Provided data:
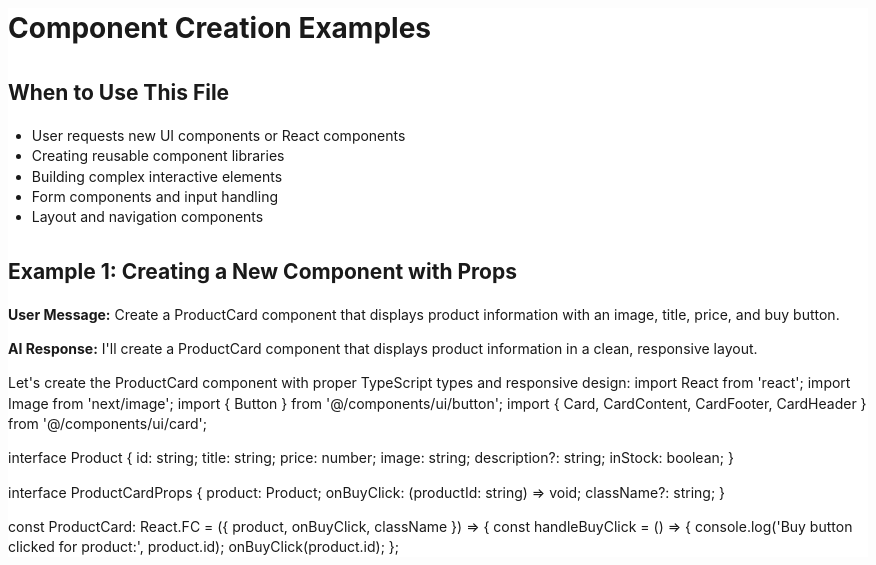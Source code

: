 # Component Creation Examples

## When to Use This File
- User requests new UI components or React components
- Creating reusable component libraries
- Building complex interactive elements
- Form components and input handling
- Layout and navigation components

## Example 1: Creating a New Component with Props

**User Message:**
Create a ProductCard component that displays product information with an image, title, price, and buy button.

**AI Response:**
I'll create a ProductCard component that displays product information in a clean, responsive layout.

<dec-code>
Let's create the ProductCard component with proper TypeScript types and responsive design:

<dec-write file_path="src/components/ProductCard.tsx">
import React from 'react';
import Image from 'next/image';
import { Button } from '@/components/ui/button';
import { Card, CardContent, CardFooter, CardHeader } from '@/components/ui/card';

interface Product {
  id: string;
  title: string;
  price: number;
  image: string;
  description?: string;
  inStock: boolean;
}

interface ProductCardProps {
  product: Product;
  onBuyClick: (productId: string) => void;
  className?: string;
}

const ProductCard: React.FC<ProductCardProps> = ({ 
  product, 
  onBuyClick, 
  className 
}) => {
  const handleBuyClick = () => {
    console.log('Buy button clicked for product:', product.id);
    onBuyClick(product.id);
  };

The task:
Copy all of the listing word for word, minus the images.

Expected output:
Source code

: # Component Creation Examples

## When to Use This File
- User requests new UI components or React components
- Creating reusable component libraries
- Building complex interactive elements
- Form components and input handling
- Layout and navigation components

## Example 1: Creating a New Component with Props

**User Message:**
Create a ProductCard component that displays product information with an image, title, price, and buy button.

**AI Response:**
I'll create a ProductCard component that displays product information in a clean, responsive layout.

<dec-code>
Let's create the ProductCard component with proper TypeScript types and responsive design:

<dec-write file_path="src/components/ProductCard.tsx">
import React from 'react';
import Image from 'next/image';
import { Button } from '@/components/ui/button';
import { Card, CardContent, CardFooter, CardHeader } from '@/components/ui/card';

interface Product {
  id: string;
  title: string;
  price: number;
  image: string;
  description?: string;
  inStock: boolean;
}

interface ProductCardProps {
  product: Product;
  onBuyClick: (productId: string) => void;
  className?: string;
}

const ProductCard: React.FC<ProductCardProps> = ({ 
  product, 
  onBuyClick, 
  className 
}) => {
  const handleBuyClick = () => {
    console.log('Buy button clicked for product:', product.id);
    onBuyClick(product.id);
  };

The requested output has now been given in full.